Work task
Work through the data line by line, gathering every line that has the word "update".

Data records
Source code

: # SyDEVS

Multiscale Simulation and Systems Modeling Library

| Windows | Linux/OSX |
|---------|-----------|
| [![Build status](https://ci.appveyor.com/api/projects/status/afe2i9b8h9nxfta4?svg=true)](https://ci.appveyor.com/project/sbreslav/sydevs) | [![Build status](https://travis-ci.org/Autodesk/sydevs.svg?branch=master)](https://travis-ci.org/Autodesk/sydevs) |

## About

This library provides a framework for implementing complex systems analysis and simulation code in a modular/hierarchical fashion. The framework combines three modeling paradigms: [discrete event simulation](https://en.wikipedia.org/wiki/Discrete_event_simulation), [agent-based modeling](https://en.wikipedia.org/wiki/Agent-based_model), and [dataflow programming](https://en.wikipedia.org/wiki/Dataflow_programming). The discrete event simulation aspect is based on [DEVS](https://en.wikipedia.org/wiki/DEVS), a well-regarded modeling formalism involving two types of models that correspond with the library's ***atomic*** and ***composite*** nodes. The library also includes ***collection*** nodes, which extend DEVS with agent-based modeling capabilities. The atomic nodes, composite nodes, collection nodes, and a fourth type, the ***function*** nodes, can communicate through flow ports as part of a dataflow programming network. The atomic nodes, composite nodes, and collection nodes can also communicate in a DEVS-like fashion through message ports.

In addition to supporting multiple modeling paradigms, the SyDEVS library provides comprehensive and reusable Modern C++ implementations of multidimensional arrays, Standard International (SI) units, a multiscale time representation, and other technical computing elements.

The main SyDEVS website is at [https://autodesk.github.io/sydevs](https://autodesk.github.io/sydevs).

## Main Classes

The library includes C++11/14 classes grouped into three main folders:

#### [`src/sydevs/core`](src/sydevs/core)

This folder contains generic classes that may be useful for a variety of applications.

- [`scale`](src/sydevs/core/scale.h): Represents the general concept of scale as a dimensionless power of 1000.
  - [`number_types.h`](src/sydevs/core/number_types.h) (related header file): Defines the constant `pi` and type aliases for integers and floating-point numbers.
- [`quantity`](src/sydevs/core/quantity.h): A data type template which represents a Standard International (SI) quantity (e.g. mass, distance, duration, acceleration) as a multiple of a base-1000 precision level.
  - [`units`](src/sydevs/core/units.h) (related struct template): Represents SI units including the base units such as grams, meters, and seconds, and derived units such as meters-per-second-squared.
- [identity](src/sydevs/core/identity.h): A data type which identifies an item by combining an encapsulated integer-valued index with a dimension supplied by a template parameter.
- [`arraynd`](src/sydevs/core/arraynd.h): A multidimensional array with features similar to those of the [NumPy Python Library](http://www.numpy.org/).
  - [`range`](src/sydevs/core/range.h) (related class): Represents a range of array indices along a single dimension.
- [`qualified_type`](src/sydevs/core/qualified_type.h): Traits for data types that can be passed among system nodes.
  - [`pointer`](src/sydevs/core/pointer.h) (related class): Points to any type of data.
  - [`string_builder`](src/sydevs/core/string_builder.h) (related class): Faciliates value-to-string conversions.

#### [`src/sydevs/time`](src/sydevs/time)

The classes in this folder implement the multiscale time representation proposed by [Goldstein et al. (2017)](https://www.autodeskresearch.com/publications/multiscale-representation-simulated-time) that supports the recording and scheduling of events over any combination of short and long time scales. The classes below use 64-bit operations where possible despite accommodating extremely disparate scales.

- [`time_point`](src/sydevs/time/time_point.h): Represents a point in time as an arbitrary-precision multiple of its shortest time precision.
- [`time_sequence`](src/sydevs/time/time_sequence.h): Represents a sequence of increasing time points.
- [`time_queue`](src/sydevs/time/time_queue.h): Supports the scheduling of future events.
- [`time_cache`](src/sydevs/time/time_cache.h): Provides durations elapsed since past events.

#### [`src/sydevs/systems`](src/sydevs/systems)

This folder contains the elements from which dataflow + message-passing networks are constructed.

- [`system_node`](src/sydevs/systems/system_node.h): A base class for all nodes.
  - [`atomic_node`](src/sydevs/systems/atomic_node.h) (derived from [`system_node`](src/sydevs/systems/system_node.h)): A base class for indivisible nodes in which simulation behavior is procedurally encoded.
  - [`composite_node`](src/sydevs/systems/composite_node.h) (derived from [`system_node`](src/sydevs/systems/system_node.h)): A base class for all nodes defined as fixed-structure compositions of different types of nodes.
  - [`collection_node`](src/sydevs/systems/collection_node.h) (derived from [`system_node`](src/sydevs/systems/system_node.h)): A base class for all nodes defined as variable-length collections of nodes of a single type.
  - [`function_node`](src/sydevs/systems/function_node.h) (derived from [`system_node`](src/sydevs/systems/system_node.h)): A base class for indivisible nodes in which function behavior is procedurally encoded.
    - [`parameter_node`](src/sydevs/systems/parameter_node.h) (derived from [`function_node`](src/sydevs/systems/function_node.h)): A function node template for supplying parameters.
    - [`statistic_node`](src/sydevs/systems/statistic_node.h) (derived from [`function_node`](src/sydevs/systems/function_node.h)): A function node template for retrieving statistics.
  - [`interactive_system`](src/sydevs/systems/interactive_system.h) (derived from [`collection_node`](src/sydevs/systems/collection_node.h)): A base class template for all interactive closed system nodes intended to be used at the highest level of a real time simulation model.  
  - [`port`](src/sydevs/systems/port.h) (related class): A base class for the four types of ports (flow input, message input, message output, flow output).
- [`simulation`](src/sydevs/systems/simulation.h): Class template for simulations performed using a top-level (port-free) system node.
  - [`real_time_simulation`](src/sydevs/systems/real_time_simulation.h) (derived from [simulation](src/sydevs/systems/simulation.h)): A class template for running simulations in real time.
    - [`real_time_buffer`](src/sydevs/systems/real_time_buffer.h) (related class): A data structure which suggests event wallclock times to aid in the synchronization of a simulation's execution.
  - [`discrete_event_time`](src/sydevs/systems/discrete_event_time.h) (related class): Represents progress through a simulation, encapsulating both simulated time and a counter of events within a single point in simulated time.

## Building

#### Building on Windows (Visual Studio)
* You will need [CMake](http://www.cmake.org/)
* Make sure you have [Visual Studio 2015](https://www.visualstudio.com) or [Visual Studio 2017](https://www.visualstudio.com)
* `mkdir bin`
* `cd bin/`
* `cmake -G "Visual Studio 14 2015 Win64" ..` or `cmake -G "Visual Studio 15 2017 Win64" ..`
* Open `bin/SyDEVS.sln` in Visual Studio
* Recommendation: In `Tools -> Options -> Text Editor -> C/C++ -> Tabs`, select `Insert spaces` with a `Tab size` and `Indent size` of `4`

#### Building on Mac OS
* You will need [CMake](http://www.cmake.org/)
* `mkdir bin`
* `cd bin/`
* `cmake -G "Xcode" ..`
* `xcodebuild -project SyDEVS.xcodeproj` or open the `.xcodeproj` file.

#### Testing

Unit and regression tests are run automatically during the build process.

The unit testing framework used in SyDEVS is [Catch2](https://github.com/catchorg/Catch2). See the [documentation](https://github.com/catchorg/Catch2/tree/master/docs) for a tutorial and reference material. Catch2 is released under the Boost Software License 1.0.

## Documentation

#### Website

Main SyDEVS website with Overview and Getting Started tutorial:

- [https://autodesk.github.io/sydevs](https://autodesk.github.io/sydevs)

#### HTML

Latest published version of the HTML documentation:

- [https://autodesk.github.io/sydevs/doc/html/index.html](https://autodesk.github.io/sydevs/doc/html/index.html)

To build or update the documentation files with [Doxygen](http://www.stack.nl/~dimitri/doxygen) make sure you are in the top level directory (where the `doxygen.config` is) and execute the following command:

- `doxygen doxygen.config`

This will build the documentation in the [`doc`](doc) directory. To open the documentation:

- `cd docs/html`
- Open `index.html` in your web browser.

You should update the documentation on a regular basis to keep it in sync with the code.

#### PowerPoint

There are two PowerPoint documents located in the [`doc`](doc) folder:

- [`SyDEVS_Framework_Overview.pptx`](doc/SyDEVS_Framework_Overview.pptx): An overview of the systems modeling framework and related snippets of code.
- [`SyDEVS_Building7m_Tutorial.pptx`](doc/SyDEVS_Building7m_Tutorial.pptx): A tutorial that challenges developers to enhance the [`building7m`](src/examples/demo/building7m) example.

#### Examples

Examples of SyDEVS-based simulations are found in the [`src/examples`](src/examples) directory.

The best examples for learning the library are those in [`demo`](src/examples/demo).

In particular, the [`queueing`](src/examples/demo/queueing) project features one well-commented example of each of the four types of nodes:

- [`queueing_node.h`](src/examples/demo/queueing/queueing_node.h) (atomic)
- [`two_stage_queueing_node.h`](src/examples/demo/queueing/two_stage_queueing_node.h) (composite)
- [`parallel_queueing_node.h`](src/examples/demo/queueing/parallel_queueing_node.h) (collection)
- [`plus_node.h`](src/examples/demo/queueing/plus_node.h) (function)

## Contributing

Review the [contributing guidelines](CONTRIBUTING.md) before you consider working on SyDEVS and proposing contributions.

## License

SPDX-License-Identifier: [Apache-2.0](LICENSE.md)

Worked solution
To build or update the documentation files with [Doxygen](http://www.stack.nl/~dimitri/doxygen) make sure you are in the top level directory (where the `doxygen.config` is) and execute the following command:
You should update the documentation on a regular basis to keep it in sync with the code.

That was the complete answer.